Adding methods to global prototypes is convenient and tempting — but a hazard in libraries. Two libraries that polyfill the same name with conflicting types will silently break consumers. Reserve global prototype augmentation for application code, not published packages.

Augmenting JSX intrinsic elements

You're using <my-button> as a custom element. The JSX checker doesn't know about it. Augment JSX.IntrinsicElements.

typescript
// src/types/jsx-elements.d.ts
import type { DetailedHTMLProps, HTMLAttributes } from 'react';

declare global {
  namespace JSX {
    interface IntrinsicElements {
      'my-button': DetailedHTMLProps<HTMLAttributes<HTMLElement>, HTMLElement> & {
        variant?: 'primary' | 'secondary';
        loading?: boolean;
      };
    }
  }
}
tsx
function App() {
  return <my-button variant="primary" loading>Save</my-button>;
}

Output: (none — exits 0 on success)

The namespace JSX block merges with React's existing JSX namespace; the interface IntrinsicElements block merges with React's existing one. Two levels of merging, both transparent.

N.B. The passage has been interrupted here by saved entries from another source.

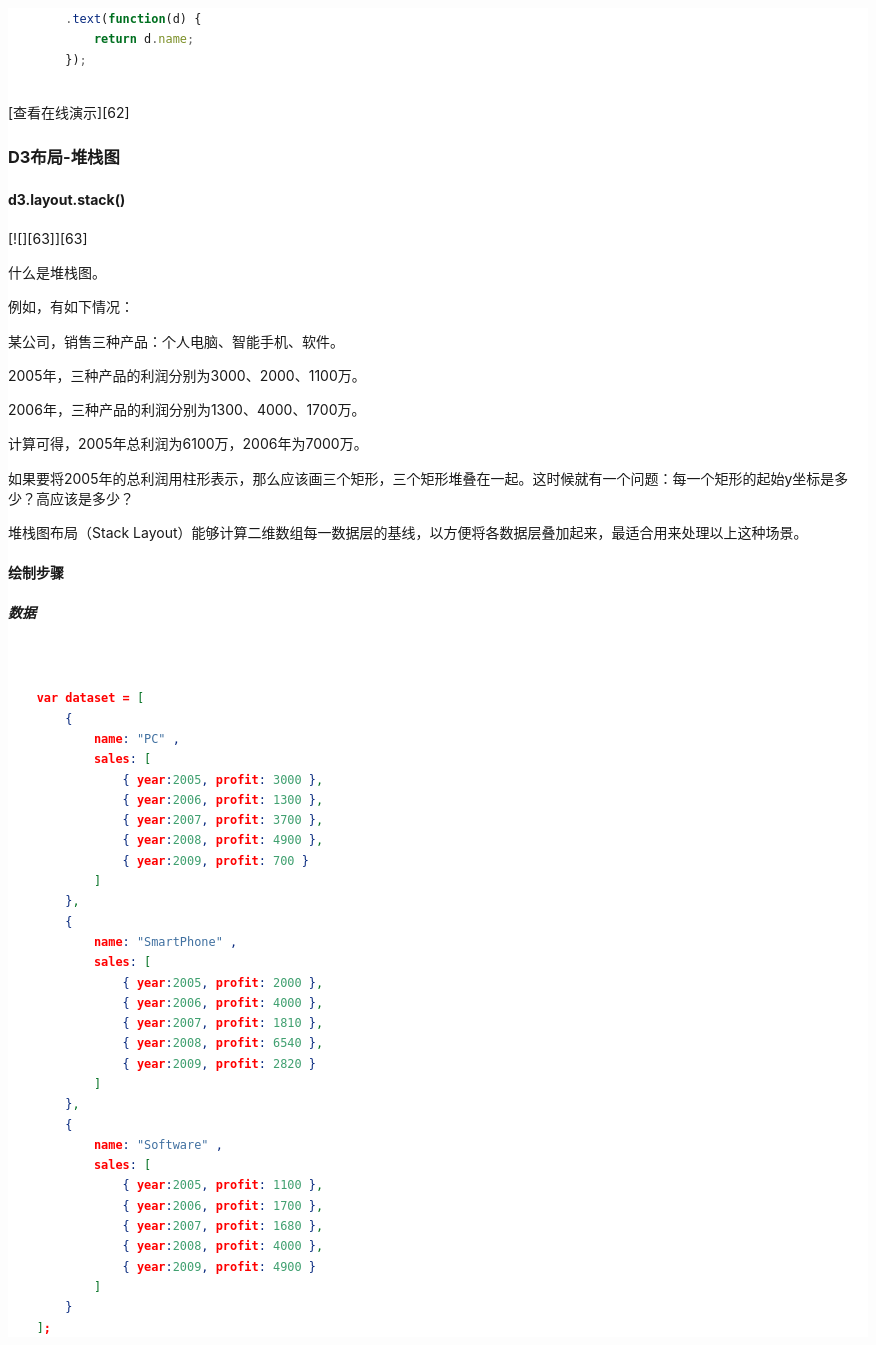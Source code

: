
 ```javascript
        .text(function(d) {
            return d.name;
        });
    
```
[查看在线演示][62]

### D3布局-堆栈图

#### d3.layout.stack()

[![][63]][63]

什么是堆栈图。

例如，有如下情况：

某公司，销售三种产品：个人电脑、智能手机、软件。

2005年，三种产品的利润分别为3000、2000、1100万。

2006年，三种产品的利润分别为1300、4000、1700万。

计算可得，2005年总利润为6100万，2006年为7000万。

如果要将2005年的总利润用柱形表示，那么应该画三个矩形，三个矩形堆叠在一起。这时候就有一个问题：每一个矩形的起始y坐标是多少？高应该是多少？

堆栈图布局（Stack Layout）能够计算二维数组每一数据层的基线，以方便将各数据层叠加起来，最适合用来处理以上这种场景。

#### 绘制步骤

##### 数据
```json
    
    
    var dataset = [
        {
            name: "PC" ,
            sales: [
                { year:2005, profit: 3000 },
                { year:2006, profit: 1300 },
                { year:2007, profit: 3700 },
                { year:2008, profit: 4900 },
                { year:2009, profit: 700 }
            ]
        },
        {
            name: "SmartPhone" ,
            sales: [
                { year:2005, profit: 2000 },
                { year:2006, profit: 4000 },
                { year:2007, profit: 1810 },
                { year:2008, profit: 6540 },
                { year:2009, profit: 2820 }
            ]
        },
        {
            name: "Software" ,
            sales: [
                { year:2005, profit: 1100 },
                { year:2006, profit: 1700 },
                { year:2007, profit: 1680 },
                { year:2008, profit: 4000 },
                { year:2009, profit: 4900 }
            ]
        }
    ];
```

   [1]: http://gafish.github.io/demo/d3/helloworld.html
   [2]: /img/d3/201609242115161474722916.68.jpg
   [3]: http://www.w3school.com.cn/svg/
   [4]: /img/d3/201609242115161474722916.82.jpg
   [5]: /img/d3/201609242115161474722916.95.jpg
   [6]: /img/d3/201609242115171474722917.08.jpg
   [7]: /img/d3/201609242115171474722917.24.jpg
   [8]: /img/d3/201609242115171474722917.38.jpg
   [9]: /img/d3/201609242115171474722917.52.jpg
   [10]: /img/d3/201609242115171474722917.69.jpg
   [11]: /img/d3/201609242115171474722917.86.jpg
   [12]: /img/d3/201609242115181474722918.02.jpg
   [13]: /img/d3/201609242115181474722918.15.jpg
   [14]: /img/d3/201609242115181474722918.36.jpg
   [15]: /img/d3/201609242115181474722918.51.jpg
   [16]: http://gafish.github.io/demo/d3/svg.html
   [17]: http://gafish.github.io/demo/d3/areachart.html
   [18]: /img/d3/201609242115181474722918.66.jpg
   [19]: /img/d3/201609242115181474722918.83.jpg
   [20]: /img/d3/201609242115181474722918.99.jpg
   [21]: /img/d3/201609242115191474722919.19.jpg
   [22]: /img/d3/201609242115191474722919.34.jpg
   [23]: /img/d3/201609242115191474722919.49.jpg
   [24]: /img/d3/201609242115191474722919.64.jpg
   [25]: /img/d3/201609242115191474722919.78.jpg
   [26]: /img/d3/201609242115191474722919.91.jpg
   [27]: /img/d3/201609242115201474722920.26.jpg
   [28]: /img/d3/201609242115201474722920.41.jpg
   [29]: /img/d3/201609242115201474722920.56.jpg
   [30]: /img/d3/201609242115201474722920.73.jpg
   [31]: http://gafish.github.io/demo/d3/scale.html
   [32]: http://gafish.github.io/demo/d3/transition.html
   [33]: /img/d3/201609242115201474722920.95.jpg
   [45]: /img/d3/201609242115231474722923.15.jpg
   [46]: /img/d3/201609242115231474722923.28.jpg
   [47]: http://gafish.github.com/demo/d3/pie1.html
   [48]: /img/d3/201609242115231474722923.49.jpg
   [49]: /img/d3/201609242115231474722923.72.jpg
   [50]: http://gafish.github.com/demo/d3/force.html
   [51]: /img/d3/201609242115241474722924.02.jpg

A logger with stacking overloads

Build up the logger API one signature at a time via interface merging.

typescript
// src/types/logger-core.d.ts
export interface Logger {
  log(message: string): void;
}
typescript
// src/types/logger-levels.d.ts
import './logger-core';

declare module './logger-core' {
  interface Logger {
    log(message: string, level: 'debug' | 'info' | 'warn' | 'error'): void;
  }
}
typescript
// src/types/logger-meta.d.ts
import './logger-core';

declare module './logger-core' {
  interface Logger {
    log(message: string, meta: Record<string, unknown>): void;
  }
}
typescript
// src/use-logger.ts
import type { Logger } from './types/logger-core';

declare const logger: Logger;

logger.log('starting');
logger.log('warning', 'warn');
logger.log('request', { requestId: 'abc', userId: 'u_1' });

Output: (none — exits 0 on success)

Each file adds a new overload to the existing Logger.log set. The complete overload list is the union of all declarations.